Try it: When you reach the line with "we only need" in the data below, begin printing lines exactly, and stop once the line with "Expression & Comes" has been printed.

Source texts of formatted documents:
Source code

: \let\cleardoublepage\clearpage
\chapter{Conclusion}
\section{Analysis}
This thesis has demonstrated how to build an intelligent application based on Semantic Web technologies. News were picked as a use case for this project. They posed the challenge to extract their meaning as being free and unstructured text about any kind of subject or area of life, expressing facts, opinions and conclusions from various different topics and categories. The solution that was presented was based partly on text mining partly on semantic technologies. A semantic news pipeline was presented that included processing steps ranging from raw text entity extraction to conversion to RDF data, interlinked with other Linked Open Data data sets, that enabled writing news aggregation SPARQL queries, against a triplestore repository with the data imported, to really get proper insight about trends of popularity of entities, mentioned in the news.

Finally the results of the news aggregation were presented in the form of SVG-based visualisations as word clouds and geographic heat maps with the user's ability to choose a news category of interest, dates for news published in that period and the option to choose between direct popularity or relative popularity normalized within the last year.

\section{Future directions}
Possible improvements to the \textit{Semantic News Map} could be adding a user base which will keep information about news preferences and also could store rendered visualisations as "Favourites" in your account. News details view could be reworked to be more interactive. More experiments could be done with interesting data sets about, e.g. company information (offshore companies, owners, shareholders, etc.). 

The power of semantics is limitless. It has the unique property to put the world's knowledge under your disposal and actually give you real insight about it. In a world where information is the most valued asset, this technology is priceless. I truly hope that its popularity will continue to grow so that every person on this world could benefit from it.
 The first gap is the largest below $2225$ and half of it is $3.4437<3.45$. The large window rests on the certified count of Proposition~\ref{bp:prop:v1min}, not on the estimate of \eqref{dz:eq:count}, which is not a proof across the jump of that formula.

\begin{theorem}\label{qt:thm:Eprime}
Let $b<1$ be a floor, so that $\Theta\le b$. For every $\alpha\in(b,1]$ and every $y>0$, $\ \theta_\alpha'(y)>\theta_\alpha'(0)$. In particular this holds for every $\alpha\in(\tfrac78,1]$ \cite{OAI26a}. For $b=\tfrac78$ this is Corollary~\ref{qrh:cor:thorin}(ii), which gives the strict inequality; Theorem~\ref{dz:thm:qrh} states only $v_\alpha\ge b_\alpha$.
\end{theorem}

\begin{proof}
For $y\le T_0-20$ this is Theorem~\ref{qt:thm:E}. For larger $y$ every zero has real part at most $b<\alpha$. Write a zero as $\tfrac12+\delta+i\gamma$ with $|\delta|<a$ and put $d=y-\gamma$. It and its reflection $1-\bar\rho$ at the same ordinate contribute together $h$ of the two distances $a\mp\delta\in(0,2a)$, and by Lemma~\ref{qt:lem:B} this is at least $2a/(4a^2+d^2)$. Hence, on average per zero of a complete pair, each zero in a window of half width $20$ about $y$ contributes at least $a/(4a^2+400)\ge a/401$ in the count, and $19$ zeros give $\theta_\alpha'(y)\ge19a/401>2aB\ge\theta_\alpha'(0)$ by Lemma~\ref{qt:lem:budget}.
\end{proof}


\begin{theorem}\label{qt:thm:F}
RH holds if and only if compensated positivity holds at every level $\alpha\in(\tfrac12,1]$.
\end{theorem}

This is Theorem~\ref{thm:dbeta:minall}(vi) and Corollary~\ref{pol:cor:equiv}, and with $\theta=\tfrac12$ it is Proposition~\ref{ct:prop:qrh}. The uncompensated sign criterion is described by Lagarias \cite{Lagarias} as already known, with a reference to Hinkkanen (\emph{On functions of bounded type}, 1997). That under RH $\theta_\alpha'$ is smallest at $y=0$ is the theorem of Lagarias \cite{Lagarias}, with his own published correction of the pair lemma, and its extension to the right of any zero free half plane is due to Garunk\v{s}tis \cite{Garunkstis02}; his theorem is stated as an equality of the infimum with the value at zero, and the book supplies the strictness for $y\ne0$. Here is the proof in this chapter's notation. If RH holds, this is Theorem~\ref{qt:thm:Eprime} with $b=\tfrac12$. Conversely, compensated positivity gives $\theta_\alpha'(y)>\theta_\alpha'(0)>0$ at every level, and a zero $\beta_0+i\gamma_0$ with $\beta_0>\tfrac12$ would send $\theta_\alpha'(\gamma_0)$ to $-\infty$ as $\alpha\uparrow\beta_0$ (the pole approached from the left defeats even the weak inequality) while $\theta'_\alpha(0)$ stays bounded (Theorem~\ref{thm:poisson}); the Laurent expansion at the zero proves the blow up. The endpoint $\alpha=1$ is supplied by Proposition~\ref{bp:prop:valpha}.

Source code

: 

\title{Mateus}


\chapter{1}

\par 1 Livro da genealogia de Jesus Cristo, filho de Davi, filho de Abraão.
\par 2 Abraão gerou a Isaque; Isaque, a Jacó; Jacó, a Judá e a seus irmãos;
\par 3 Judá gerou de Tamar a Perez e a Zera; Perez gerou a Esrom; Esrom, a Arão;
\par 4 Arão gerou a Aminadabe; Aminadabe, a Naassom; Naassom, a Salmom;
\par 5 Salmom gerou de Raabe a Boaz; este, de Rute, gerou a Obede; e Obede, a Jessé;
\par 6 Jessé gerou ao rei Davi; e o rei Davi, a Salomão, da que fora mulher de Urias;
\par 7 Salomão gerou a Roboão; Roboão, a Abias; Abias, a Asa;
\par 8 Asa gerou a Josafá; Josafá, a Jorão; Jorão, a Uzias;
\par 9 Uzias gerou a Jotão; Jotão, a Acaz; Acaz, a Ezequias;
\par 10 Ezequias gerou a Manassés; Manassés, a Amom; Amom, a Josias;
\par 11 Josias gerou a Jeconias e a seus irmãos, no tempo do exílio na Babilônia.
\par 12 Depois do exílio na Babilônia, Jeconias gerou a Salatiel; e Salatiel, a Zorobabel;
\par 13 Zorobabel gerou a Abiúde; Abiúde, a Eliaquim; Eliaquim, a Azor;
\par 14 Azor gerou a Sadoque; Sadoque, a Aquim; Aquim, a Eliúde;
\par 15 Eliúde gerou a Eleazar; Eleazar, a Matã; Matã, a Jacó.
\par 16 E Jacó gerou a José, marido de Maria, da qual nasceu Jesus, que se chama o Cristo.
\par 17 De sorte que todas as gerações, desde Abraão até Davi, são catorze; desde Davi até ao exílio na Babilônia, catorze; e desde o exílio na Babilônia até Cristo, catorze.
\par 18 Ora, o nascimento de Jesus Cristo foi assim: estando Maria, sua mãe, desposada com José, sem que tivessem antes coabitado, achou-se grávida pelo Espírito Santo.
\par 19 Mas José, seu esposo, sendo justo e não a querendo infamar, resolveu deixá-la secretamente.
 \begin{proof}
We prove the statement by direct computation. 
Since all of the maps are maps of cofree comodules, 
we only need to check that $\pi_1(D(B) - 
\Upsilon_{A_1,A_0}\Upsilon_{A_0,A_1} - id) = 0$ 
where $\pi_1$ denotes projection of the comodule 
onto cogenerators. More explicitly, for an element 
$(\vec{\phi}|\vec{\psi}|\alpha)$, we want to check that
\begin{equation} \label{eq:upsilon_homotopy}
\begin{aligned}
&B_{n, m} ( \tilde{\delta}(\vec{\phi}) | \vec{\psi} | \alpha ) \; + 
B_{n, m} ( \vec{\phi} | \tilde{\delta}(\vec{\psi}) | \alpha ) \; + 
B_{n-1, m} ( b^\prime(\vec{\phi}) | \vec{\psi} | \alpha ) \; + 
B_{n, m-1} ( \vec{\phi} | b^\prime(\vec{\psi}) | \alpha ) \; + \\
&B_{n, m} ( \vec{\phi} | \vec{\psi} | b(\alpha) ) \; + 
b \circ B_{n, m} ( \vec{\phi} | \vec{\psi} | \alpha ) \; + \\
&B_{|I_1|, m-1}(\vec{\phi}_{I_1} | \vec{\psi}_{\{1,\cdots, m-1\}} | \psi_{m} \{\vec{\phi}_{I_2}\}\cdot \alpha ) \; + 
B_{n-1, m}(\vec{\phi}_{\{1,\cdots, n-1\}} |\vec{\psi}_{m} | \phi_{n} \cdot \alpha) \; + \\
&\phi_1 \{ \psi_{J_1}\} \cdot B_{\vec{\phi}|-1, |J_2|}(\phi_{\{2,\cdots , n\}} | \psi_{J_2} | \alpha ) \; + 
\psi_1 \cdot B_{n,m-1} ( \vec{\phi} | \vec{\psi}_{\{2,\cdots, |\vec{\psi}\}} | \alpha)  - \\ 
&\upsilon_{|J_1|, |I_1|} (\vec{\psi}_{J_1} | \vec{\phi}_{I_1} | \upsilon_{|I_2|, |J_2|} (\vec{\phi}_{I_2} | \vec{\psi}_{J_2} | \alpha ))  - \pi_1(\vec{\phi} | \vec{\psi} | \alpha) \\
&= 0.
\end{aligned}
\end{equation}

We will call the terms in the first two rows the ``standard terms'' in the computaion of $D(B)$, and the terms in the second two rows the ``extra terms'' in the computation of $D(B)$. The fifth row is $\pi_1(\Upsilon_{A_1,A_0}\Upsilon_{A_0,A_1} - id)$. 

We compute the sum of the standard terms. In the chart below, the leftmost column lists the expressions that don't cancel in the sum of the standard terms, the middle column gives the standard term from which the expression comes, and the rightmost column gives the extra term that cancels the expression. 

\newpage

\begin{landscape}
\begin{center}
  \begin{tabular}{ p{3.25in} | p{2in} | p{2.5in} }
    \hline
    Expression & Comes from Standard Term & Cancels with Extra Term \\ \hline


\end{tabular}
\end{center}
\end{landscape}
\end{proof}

Answer to this problem:
we only need to check that $\pi_1(D(B) - 
\Upsilon_{A_1,A_0}\Upsilon_{A_0,A_1} - id) = 0$ 
where $\pi_1$ denotes projection of the comodule 
onto cogenerators. More explicitly, for an element 
$(\vec{\phi}|\vec{\psi}|\alpha)$, we want to check that
\begin{equation} \label{eq:upsilon_homotopy}
\begin{aligned}
&B_{n, m} ( \tilde{\delta}(\vec{\phi}) | \vec{\psi} | \alpha ) \; + 
B_{n, m} ( \vec{\phi} | \tilde{\delta}(\vec{\psi}) | \alpha ) \; + 
B_{n-1, m} ( b^\prime(\vec{\phi}) | \vec{\psi} | \alpha ) \; + 
B_{n, m-1} ( \vec{\phi} | b^\prime(\vec{\psi}) | \alpha ) \; + \\
&B_{n, m} ( \vec{\phi} | \vec{\psi} | b(\alpha) ) \; + 
b \circ B_{n, m} ( \vec{\phi} | \vec{\psi} | \alpha ) \; + \\
&B_{|I_1|, m-1}(\vec{\phi}_{I_1} | \vec{\psi}_{\{1,\cdots, m-1\}} | \psi_{m} \{\vec{\phi}_{I_2}\}\cdot \alpha ) \; + 
B_{n-1, m}(\vec{\phi}_{\{1,\cdots, n-1\}} |\vec{\psi}_{m} | \phi_{n} \cdot \alpha) \; + \\
&\phi_1 \{ \psi_{J_1}\} \cdot B_{\vec{\phi}|-1, |J_2|}(\phi_{\{2,\cdots , n\}} | \psi_{J_2} | \alpha ) \; + 
\psi_1 \cdot B_{n,m-1} ( \vec{\phi} | \vec{\psi}_{\{2,\cdots, |\vec{\psi}\}} | \alpha)  - \\ 
&\upsilon_{|J_1|, |I_1|} (\vec{\psi}_{J_1} | \vec{\phi}_{I_1} | \upsilon_{|I_2|, |J_2|} (\vec{\phi}_{I_2} | \vec{\psi}_{J_2} | \alpha ))  - \pi_1(\vec{\phi} | \vec{\psi} | \alpha) \\
&= 0.
\end{aligned}
\end{equation}

We will call the terms in the first two rows the ``standard terms'' in the computaion of $D(B)$, and the terms in the second two rows the ``extra terms'' in the computation of $D(B)$. The fifth row is $\pi_1(\Upsilon_{A_1,A_0}\Upsilon_{A_0,A_1} - id)$. 

We compute the sum of the standard terms. In the chart below, the leftmost column lists the expressions that don't cancel in the sum of the standard terms, the middle column gives the standard term from which the expression comes, and the rightmost column gives the extra term that cancels the expression. 

\newpage

\begin{landscape}
\begin{center}
  \begin{tabular}{ p{3.25in} | p{2in} | p{2.5in} }
    \hline
    Expression & Comes from Standard Term & Cancels with Extra Term \\ \hline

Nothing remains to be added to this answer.